First, the general training of neural networks is described since the protective measures are applied within the training. A neural network is a complex mathematical function that is represented by interlinked layers which consist of many parameters. A neural net learns to classify data points of a target data distribution by means of training data. Here, learning refers to the adjustment of the neural net’s internal parameters in an iterative process, the training. Therein, the neural net classifies training data, s.t. the predicted class is propagated back through the network to calculate the direction in which the parameters have to be adjusted in order to get close to the correct class. The adjustment is called gradient descent. The training is terminated when the model’s prediction quality stops improving.

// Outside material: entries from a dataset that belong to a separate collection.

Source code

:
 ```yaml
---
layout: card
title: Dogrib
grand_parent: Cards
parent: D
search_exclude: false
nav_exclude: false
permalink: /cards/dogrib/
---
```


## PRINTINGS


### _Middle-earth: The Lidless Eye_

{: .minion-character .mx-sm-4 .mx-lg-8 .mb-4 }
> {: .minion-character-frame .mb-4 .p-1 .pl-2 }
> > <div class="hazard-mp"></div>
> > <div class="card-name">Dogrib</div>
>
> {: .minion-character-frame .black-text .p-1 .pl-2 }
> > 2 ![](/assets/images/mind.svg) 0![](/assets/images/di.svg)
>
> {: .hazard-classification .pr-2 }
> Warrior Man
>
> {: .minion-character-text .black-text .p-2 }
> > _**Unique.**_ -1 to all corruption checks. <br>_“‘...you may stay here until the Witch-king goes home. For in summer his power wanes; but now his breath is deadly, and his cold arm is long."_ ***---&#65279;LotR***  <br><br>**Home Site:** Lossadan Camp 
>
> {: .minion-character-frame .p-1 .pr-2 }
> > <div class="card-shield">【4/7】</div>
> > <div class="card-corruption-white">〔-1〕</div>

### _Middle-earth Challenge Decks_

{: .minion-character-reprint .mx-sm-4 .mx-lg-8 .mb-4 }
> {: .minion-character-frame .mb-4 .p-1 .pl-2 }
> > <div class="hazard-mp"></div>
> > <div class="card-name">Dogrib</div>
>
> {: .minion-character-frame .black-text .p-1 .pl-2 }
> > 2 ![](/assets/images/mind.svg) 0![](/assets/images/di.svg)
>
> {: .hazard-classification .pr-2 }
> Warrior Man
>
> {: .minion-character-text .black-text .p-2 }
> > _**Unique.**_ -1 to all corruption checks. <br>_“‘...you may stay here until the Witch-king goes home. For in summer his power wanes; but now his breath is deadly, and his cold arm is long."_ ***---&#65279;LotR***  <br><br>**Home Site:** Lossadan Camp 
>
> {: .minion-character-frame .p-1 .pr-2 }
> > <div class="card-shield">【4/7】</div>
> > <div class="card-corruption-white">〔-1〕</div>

Adversarial Retraining is a protection measure against so-called adversarial examples (AE). AEs are manipulated inputs for neural networks which aim at causing a wrong prediction. The manipulation is as subtle such that human observers can hardly recognize it as such. In adversarial retraining, AEs are integrated into the training data set of the model to protect so that its adversarial robustness and hence its integrity is improved.
One impressive example of adversarial attacks is the one pixel attack which only changes a single pixel of an image. This minor perturbation is sufficient in many cases to trick the targeted neural net s.t. it predicts a wrong class.

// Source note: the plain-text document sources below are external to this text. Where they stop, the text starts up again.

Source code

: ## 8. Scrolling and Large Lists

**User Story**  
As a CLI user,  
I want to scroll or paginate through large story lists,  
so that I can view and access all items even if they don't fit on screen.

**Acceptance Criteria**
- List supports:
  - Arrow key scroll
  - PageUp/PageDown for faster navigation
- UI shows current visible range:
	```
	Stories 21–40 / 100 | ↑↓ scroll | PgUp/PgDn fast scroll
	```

An AE can be produced within an adversarial attack by altering a real data point that was classified by the target model. More precisely, the prediction is propagated back through the network up to the input data point, s.t. its direction towards a wrong prediction can be calculated. Accordingly, the input data point is perturbed just enough to be misclassified. Depending on the concrete kind of adversarial attack, this gradient descent within the data point is applied differently or repeatedly. AEs are produced within adversarial retraining and together with the training data are given to the model to train and protect.

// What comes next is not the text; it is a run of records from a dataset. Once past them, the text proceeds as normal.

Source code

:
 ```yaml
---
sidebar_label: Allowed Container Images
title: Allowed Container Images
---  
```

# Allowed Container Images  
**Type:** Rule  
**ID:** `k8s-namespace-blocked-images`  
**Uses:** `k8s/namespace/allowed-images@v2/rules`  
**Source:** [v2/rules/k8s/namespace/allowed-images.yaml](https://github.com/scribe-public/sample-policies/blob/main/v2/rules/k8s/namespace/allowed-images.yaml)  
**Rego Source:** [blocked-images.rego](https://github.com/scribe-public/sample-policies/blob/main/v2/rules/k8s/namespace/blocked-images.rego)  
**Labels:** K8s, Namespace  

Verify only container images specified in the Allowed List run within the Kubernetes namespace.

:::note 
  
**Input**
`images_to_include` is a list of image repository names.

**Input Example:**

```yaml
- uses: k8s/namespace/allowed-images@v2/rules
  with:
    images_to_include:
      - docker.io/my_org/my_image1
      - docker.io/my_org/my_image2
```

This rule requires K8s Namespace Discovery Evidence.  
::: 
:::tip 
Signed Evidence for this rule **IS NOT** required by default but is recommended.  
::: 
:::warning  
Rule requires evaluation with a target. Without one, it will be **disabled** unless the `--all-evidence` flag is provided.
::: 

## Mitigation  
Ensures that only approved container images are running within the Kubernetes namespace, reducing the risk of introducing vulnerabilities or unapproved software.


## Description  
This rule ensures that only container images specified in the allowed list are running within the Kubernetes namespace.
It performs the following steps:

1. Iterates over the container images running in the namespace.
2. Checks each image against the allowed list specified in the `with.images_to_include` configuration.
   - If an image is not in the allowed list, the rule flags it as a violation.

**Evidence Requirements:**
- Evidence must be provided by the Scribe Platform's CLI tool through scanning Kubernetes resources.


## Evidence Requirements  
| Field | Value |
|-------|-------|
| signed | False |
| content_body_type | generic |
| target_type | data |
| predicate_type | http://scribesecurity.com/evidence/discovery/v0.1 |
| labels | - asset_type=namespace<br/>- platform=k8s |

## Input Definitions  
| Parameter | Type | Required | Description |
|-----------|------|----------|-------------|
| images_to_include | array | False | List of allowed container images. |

Adversarial retraining cannot be applied to linear models like e.g. support vector machines or linear regression. In contrast, neural networks acquire a significantly improved robustness against AEs when retrained with adversarial retraining.
Differential Privacy (DP) is a popular metric that allows to measure the influence of particular data points on the result of a data processing. This is equivalent to the privacy loss of the persons to which the data belongs. The privacy loss can be limited by inducing noise into the data processing. Although DP was originally invented in the context of databases, it is applied to privacy-preserving ML in recent years.
In 2006, the streaming service Netflix announced a public competition called Netflix Prize. The goal was to find the best algorithm to predict the movie ratings of certain users. For this purpose, the streaming service provided user data from more than 500,000 users for the training of competing algorithms. Two researchers at the University of Texas developed a linkage attack that maps the published user data with movie ratings from IMDb, a movie rating platform. As a result, many Netflix users have been de-anonymized.
In the context of ML, privacy can be protected by inserting noise into the information about training data during training of a model. More precisely, the gradient corresponding to a single data point is clipped s.t. its norm does not exceed a certain value, and the gradient is perturbed by random noise. The combination of both techniques leads to a reduced privacy loss and even enables the quantification of it.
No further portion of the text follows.